Millikin University clarinet alumni have gone on to have successful careers as university professors, public school music teachers, and private instructors in both the central Illinois area and beyond. Former students of mine have been accepted to summer festivals both in the United States and Europe, have commissioned and premiered new works for clarinet as a solo instrument and in chamber ensembles, and have been accepted for graduate studies with assistantships at various universities throughout the United States.
These three factors, along with our world-class faculty throughout the School of Music, prepare students for their short- and long-term success as professional musicians in contemporary society.

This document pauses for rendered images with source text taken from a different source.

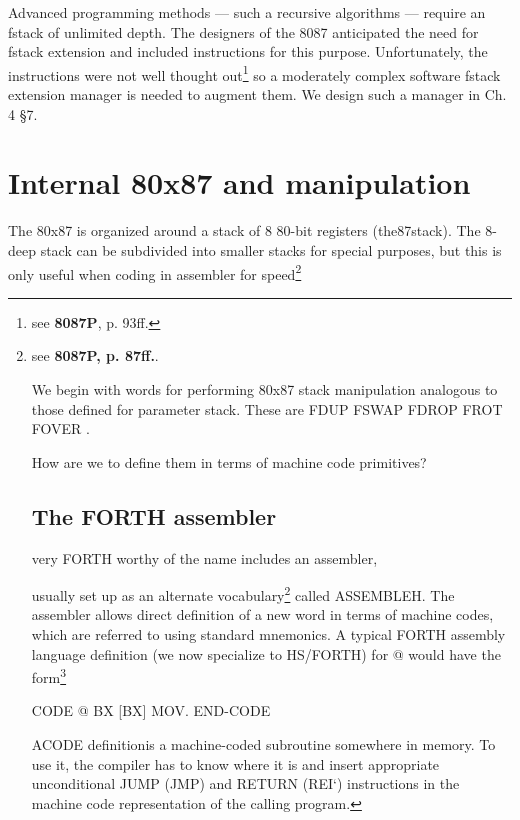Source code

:{Advanced programming methods — such a recursive algorithms — require an fstack of unlimited depth. The designers of the 8087 anticipated the need for fstack extension and included instructions for this purpose. Unfortunately, the instructions were not well thought out\footnote{see \textbf{8087P}, p. 93ff.} so a moderately complex software fstack extension manager is needed to augment them. We design such a manager in Ch. 4 §7.

\section{Internal 80x87 and manipulation}

The 80x87 is organized around a stack of 8 80-bit registers (the87stack). The 8-deep stack can be subdivided into smaller stacks for special purposes, but this is only useful when coding in assembler for speed\footnote{see \textbf{8087P, p. 87ff.}.

We begin with words for performing 80x87 stack manipulation analogous to those defined for parameter stack. These are FDUP FSWAP FDROP FROT FOVER .

How are we to define them in terms of machine code primitives?

\subsection{The FORTH assembler}

very FORTH worthy of the name includes an assembler,

usually set up as an alternate vocabulary\footnote{Vocabularies are a method for subdividing the dictionary.} called ASSEMBLEH.
The assembler allows direct definition of a new word in terms of
machine codes, which are referred to using standard mnemonics. A
typical FORTH assembly language definition (we now specialize to
HS/FORTH) for @ would have the form\footnote{BX is a CPU register, and \[BX\] means "the memory location wose address is in BX". HS/FORTH uses a naming convention in which assembler mnemonics end with a period, \textit{e.g.} MOV, . Also, HS/FORTH makes the TOS the BX register, to reduce the number of pushes and pops needed to execute simple words.}

CODE @ BX [BX] MOV. END-CODE

ACODE definitionis a machine-coded subroutine somewhere
in memory. To use it, the compiler has to know where it is and
insert appropriate unconditional JUMP (JMP) and RETURN
(REI‘) instructions in the machine code representation of the
calling program.

}}
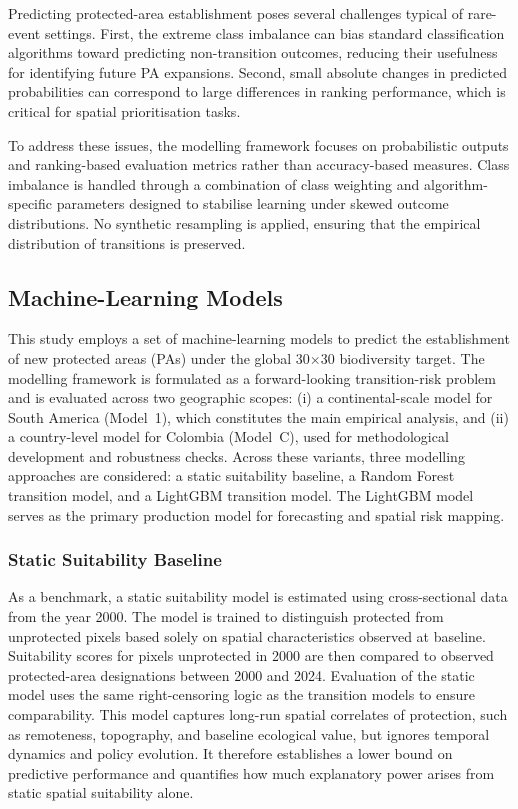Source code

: \documentclass[12pt]{article}
\theoremstyle{break} %
\begin{document}
Predicting protected-area establishment poses several challenges typical of rare-event settings. First, the extreme class imbalance can bias standard classification algorithms toward predicting non-transition outcomes, reducing their usefulness for identifying future PA expansions. Second, small absolute changes in predicted probabilities can correspond to large differences in ranking performance, which is critical for spatial prioritisation tasks. 

To address these issues, the modelling framework focuses on probabilistic outputs and ranking-based evaluation metrics rather than accuracy-based measures. Class imbalance is handled through a combination of class weighting and algorithm-specific parameters designed to stabilise learning under skewed outcome distributions. No synthetic resampling is applied, ensuring that the empirical distribution of transitions is preserved.

\subsection{Machine-Learning Models}
\label{models}

This study employs a set of machine-learning models to predict the establishment of new protected areas (PAs) under the global 30$\times$30 biodiversity target. The modelling framework is formulated as a forward-looking transition-risk problem and is evaluated across two geographic scopes: (i) a continental-scale model for South America (Model~1), which constitutes the main empirical analysis, and (ii) a country-level model for Colombia (Model~C), used for methodological development and robustness checks. Across these variants, three modelling approaches are considered: a static suitability baseline, a Random Forest transition model, and a LightGBM transition model. The LightGBM model serves as the primary production model for forecasting and spatial risk mapping.


\subsubsection{Static Suitability Baseline}
\label{static}

As a benchmark, a static suitability model is estimated using cross-sectional data from the year 2000. The model is trained to distinguish protected from unprotected pixels based solely on spatial characteristics observed at baseline. Suitability scores for pixels unprotected in 2000 are then compared to observed protected-area designations between 2000 and 2024. Evaluation of the static model uses the same right-censoring logic as the transition models to ensure comparability. This model captures long-run spatial correlates of protection, such as remoteness, topography, and baseline ecological value, but ignores temporal dynamics and policy evolution. It therefore establishes a lower bound on predictive performance and quantifies how much explanatory power arises from static spatial suitability alone.
\end{document}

We have many performance opportunities at Millikin University designed to provide students with the variety of experiences necessary for success in their professional careers. By performing in a multitude of ensembles including the Symphonic Wind Ensemble, Millikin-Decatur Symphony Orchestra, Millikin Chamber Orchestra, musical theatre productions, and numerous chamber ensembles, students are equipped to thrive as musicians and educators in an increasingly diverse line of work. Faculty conductors and chamber music coaches use their years of professional experience as the basis for leading students in rehearsals and concerts, reinforcing the skills students work to develop and refine in their applied study.

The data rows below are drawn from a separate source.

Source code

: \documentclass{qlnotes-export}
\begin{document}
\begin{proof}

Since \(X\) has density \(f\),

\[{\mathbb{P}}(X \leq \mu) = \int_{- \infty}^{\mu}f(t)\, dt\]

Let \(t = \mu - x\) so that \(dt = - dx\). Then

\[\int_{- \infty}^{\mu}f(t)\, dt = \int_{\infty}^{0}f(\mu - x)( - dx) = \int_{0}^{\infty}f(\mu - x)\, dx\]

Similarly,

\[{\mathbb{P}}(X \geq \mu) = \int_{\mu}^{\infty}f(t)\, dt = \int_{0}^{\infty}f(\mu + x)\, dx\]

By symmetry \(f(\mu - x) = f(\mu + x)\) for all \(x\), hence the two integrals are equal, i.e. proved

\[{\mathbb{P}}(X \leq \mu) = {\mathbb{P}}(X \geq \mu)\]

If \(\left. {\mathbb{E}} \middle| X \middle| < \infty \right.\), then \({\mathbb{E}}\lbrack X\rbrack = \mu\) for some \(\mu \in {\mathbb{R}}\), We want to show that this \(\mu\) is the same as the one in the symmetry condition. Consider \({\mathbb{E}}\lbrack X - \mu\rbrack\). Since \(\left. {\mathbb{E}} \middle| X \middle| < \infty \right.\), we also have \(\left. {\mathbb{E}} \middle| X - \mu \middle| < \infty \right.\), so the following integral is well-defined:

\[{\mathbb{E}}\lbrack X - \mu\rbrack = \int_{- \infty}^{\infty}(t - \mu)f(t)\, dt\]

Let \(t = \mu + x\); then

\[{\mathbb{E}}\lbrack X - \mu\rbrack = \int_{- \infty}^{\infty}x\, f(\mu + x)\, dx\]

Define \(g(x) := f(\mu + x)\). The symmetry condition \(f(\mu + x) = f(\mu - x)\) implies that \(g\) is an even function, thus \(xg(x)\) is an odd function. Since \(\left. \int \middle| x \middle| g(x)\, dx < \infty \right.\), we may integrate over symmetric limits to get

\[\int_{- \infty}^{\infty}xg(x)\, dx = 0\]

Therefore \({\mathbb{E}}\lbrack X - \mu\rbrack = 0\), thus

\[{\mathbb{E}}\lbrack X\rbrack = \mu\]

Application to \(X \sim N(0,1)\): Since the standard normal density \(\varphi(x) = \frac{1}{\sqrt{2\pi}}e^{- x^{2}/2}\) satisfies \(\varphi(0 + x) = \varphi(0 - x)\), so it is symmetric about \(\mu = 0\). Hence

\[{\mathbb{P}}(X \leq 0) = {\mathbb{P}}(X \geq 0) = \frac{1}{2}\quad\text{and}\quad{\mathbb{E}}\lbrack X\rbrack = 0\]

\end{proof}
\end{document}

In my mind, the opportunity for students to perform in the Millikin-Decatur Symphony Orchestra alongside their respective applied professor and area professional musicians is worth multiple years of study by itself! Students selected for this honor benefit from the experience of preparing demanding repertoire on a professional rehearsal schedule and are able to refine their musicianship and ensemble skills in real time, learning through feedback from myself and other professional musicians.
One of the hallmarks (if not the hallmark) of a Millikin education is the idea of Performance Learning: the integration of theoretical knowledge and practical experiences into an educational experience greater than the sum of its parts. This experiential, hands-on approach to learning teaches students how to advance and succeed in their professional and personal endeavors. Performance Learning is very much synonymous with my own belief that, simply put, we get better at the clarinet by playing the clarinet. I believe in providing my students with an abundance of opportunities to perform, both formal—see Performance Opportunities—and informal, in order to apply the concepts inculcated in individual lessons and ascertain what skills are progressing appropriately and which need further attention. Through guided reflection and evaluation, performance becomes not only a culmination of preparation but one step in a longer trajectory of development and growth.
It is my job as an educator to help students realize their own potential. In a typical week, I get to work with each of my students for roughly two hours—one hour in our applied lesson, one hour in our studio class. This leaves 166 hours where students have to be their own teachers. To this end, one of the fundamental tenets of my teaching is to help students think critically and identify problems and solutions in their own playing. Through years of study and experimentation, I have accumulated a diverse set of pedagogical approaches to the instrument that have worked not only for me but for my students. My goal in sharing these approaches with students is that they will find what works best for them and helps them achieve their goals as musicians, whether it is something I recommend or another approach they discover through their own experimentation.
Through my performing and research, I continually seek to exemplify the excellence and diversity of interests that I cultivate in my students. In addition to my teaching at Millikin University, I maintain an active international career as a performing clarinetist in both solo and chamber settings. My areas of interest include commissioning new compositions for the clarinet, the intersection of performance and analysis in the clarinet repertoire, and the music of American composer David Maslanka. Prior to joining the Millikin-Decatur Symphony Orchestra as Principal Clarinet, I held E-flat clarinet and bass clarinet positions in various orchestras throughout the Midwest, providing me with an unusually diverse flexibility in my ensemble skills and an approach to these instruments informed by pragmatic experiences.
No matter a student’s goals and aspirations in music, my hope is to facilitate their development into the best possible musician and person they can be. I take this responsibility quite seriously and guarantee I will do whatever I can to ensure each student’s enjoyment and success during their education.